Katie Kracht is the Maine Hunger Dialogue VISTA for Maine Campus Compact. Katie was born and raised on a dairy farm in Wisconsin. She recently graduated from the University of Wisconsin-River Falls with a Bachelor’s Degree in Agricultural Business and International Studies. Katie will serve a year as an AmeriCorps VISTA by addressing the impacts of food insecurity and hunger in higher education.
Elliot Lee is a graduate student at the University of Southern Maine’s Muskie Institute where he currently pursuing a Master’s degree in Management and Public Policy with a focus on Food Studies. Elliot co-authored the recently published “Hunger Pains Report”, partnering with the Good Shepherd Food Bank and Preble Street Shelter – exploring the extent food insecurity, it’s human impact in Maine and what is currently being done to try and alleviate it. He is a recent graduate of the University of Southern Maine with a Bachelor’s degree in Economics.

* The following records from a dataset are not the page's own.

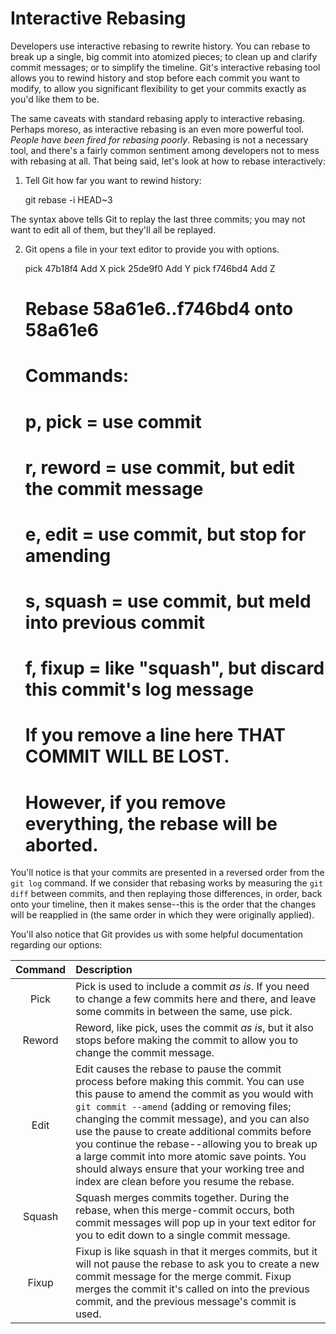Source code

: # Interactive Rebasing

Developers use interactive rebasing to rewrite history. You can rebase to break up a single, big commit into atomized pieces; to clean up and clarify commit messages; or to simplify the timeline. Git's interactive rebasing tool allows you to rewind history and stop before each commit you want to modify, to allow you significant flexibility to get your commits exactly as you'd like them to be. 

The same caveats with standard rebasing apply to interactive rebasing. Perhaps moreso, as interactive rebasing is an even more powerful tool. _People have been fired for rebasing poorly_. Rebasing is not a necessary tool, and there's a fairly common sentiment among developers not to mess with rebasing at all. That being said, let's look at how to rebase interactively:

1) Tell Git how far you want to rewind history:

	git rebase -i HEAD~3
	
The syntax above tells Git to replay the last three commits; you may not want to edit all of them, but they'll all be replayed.

2) Git opens a file in your text editor to provide you with options. 
	
	pick 47b18f4 Add X
	pick 25de9f0 Add Y
	pick f746bd4 Add Z
	
	# Rebase 58a61e6..f746bd4 onto 58a61e6
	#
	# Commands:
	#  p, pick = use commit
	#  r, reword = use commit, but edit the commit message
	#  e, edit = use commit, but stop for amending
	#  s, squash = use commit, but meld into previous commit
	#  f, fixup = like "squash", but discard this commit's log message
	#
	# If you remove a line here THAT COMMIT WILL BE LOST.
	# However, if you remove everything, the rebase will be aborted.
	
You'll notice is that your commits are presented in a reversed order from the `git log` command. If we consider that rebasing works by measuring the `git diff` between commits, and then replaying those differences, in order, back onto your timeline, then it makes sense--this is the order that the changes will be reapplied in (the same order in which they were originally applied). 

You'll also notice that Git provides us with some helpful documentation regarding our options:

| Command  | Description  |
| :--------------:  | :-------------------------------- |
| Pick | Pick is used to include a commit _as is_. If you need to change a few commits here and there, and leave some commits in between the same, use pick. |
| Reword | Reword, like pick, uses the commit _as is_, but it also stops before making the commit to allow you to change the commit message. |
| Edit | Edit causes the rebase to pause the commit process before making this commit. You can use this pause to amend the commit as you would with `git commit --amend` (adding or removing files; changing the commit message), and you can also use the pause to create additional commits before you continue the rebase--allowing you to break up a large commit into more atomic save points. You should always ensure that your working tree and index are clean before you resume the rebase. |
| Squash | Squash merges commits together. During the rebase, when this merge-commit occurs, both commit messages will pop up in your text editor for you to edit down to a single commit message. |
| Fixup | Fixup is like squash in that it merges commits, but it will not pause the rebase to ask you to create a new commit message for the merge commit. Fixup merges the commit it's called on into the previous commit, and the previous message's commit is used. |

Sally Slovenski is the Executive Director of Maine Campus Compact (MCC). In this role, she is responsible for overseeing the daily operations of MCC including the overall direction of the organization and working with MCC’s 18 Maine-based member campuses who have made a commitment to community engagement. Prior to her role at Maine Campus Compact, Ms. Slovenski was the Executive Director of the Illinois-based States United to Prevent Gun Violence and the Manager of Teacher and Student Programs at Earthwatch Institute in Massachusetts.